Après l'exécution de Robespierre et de ses partisans, la Convention aurait dû rétablir le régime de la constitution de l'an I, ratifiée au suffrage dit universel à l'été 1793. Au lieu de cela, elle a rédigé une constitution entièrement nouvelle, la constitution de l'an III ou constitution de 1795.
Cette constitution reprenait les grandes lignes de la première constitution française, celle du 3 septembre 1791. Elle innovait toutefois en divisant le corps législatif en deux assemblées appellées le Conseil des Cinq-Cents et le Conseil des Anciens. La constitution de 1795 a ainsi été la première à avoir scindé le pouvoir législatif en deux chambres séparées. La constitution du 3 septembre 1791 et la constitution de 1793 (constitution de l'an I) instituaient un pouvoir législatif composé d'une chambre unique.
L'article 68 de la constitution de 1795 attribue une indemnité aux membres du corps législatif, c'est-à-dire aux membres du Conseil des Cinq-Cents et du Conseil des Anciens.
Article 68 : Les membres du corps législatif reçoivent une indemnité annuelle : elle est, dans l'un et l'autre conseil, fixée à la valeur de trois mille myriagrammes de froment (six cent treize quintaux trente-deux livres).

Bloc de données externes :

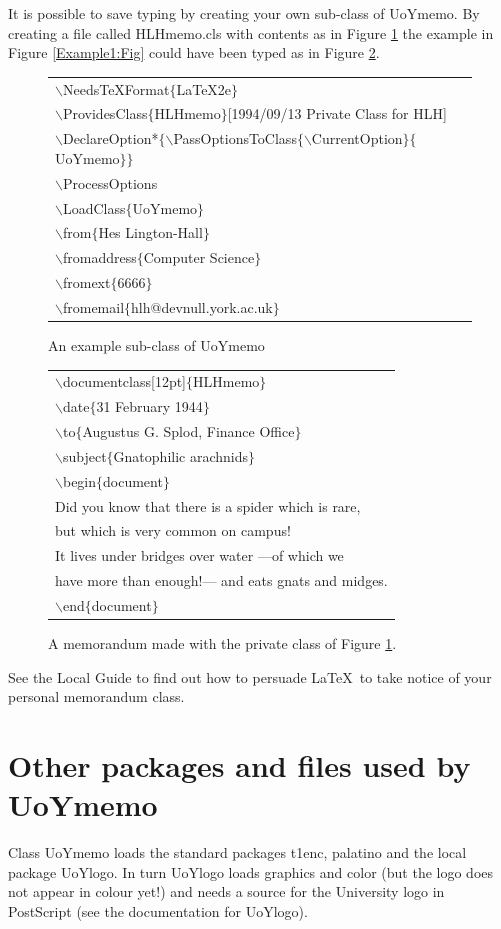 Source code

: \documentclass[12pt,a4paper]{article}
\newcommand{\cmdsty}[1]{\textsf{#1}}
\newcommand{\cmd}[1]{\cmdsty{$\backslash$#1}}
\newcommand{\pcmd}[2]{\cmdsty{\cmd{#1}$\{$#2$\}$}}
\begin{document}
It is possible to save typing by creating your own sub-class of
\cmdsty{UoYmemo}.  By creating a file called \cmdsty{HLHmemo.cls}
with contents as in Figure \ref{Cls:Fig} the example in Figure
\ref{Example1:Fig} could have been typed as in Figure
\ref{Example2:Fig}.
\begin{figure}[p]
{\sffamily
\begin{tabular}[t]{l}
\pcmd{NeedsTeXFormat}{LaTeX2e}\\
\pcmd{ProvidesClass}{HLHmemo}[1994/09/13 Private Class for HLH]\\
\pcmd{DeclareOption*}
        {\pcmd{PassOptionsToClass}{\cmd{CurrentOption}}$\{$UoYmemo$\}$}\\
\cmd{ProcessOptions}\\
\pcmd{LoadClass}{UoYmemo}\\
\pcmd{from}{Hes Lington-Hall}\\
\pcmd{fromaddress}{Computer Science}\\
\pcmd{fromext}{6666}\\
\pcmd{fromemail}{hlh@devnull.york.ac.uk}\\
\end{tabular}
}
\caption{An example sub-class of \cmdsty{UoYmemo}}\label{Cls:Fig}
\end{figure}
\begin{figure}[p]
{\sffamily
\begin{tabular}[t]{l}
\pcmd{documentclass[12pt]}{HLHmemo}\\
\pcmd{date}{31 February 1944}\\
\pcmd{to}{Augustus G. Splod, Finance Office}\\
\pcmd{subject}{Gnatophilic arachnids}\\
\pcmd{begin}{document}\\
Did you know that there is a spider which is rare,\\
but which is very common on campus!\\
It lives under bridges over water ---of which we\\
have more than enough!--- and eats gnats and midges.\\
\pcmd{end}{document}
\end{tabular}
}
\caption{A memorandum made with the private class of
                Figure \protect\ref{Cls:Fig}.}
\label{Example2:Fig}
\end{figure}

See the Local Guide to find out how to persuade \LaTeX\ to take notice
of your personal memorandum class.

\section{Other packages and files used by \cmdsty{UoYmemo}}

Class \cmdsty{UoYmemo} loads the standard packages
\cmdsty{t1enc}, \cmdsty{palatino} and the local package
\cmdsty{UoYlogo}.  In turn \cmdsty{UoYlogo} loads \cmdsty{graphics}
and \cmdsty{color} (but the logo does not appear in colour yet!) and
needs a source for the University logo in PostScript (see the
documentation for \cmdsty{UoYlogo}).
\end{document}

Cette indemnité est exprimée en nature et non en unités monétaires pour la protéger de la dévaluation de la monnaie. Ainsi, il n'est pas exact que c'est la constitution de 1848 qui a pour la première fois attribué une indemnité aux membres du corps législatif. Une telle indemnité leur avait déjà été accordée dès 1795 par la constitution de l'an III.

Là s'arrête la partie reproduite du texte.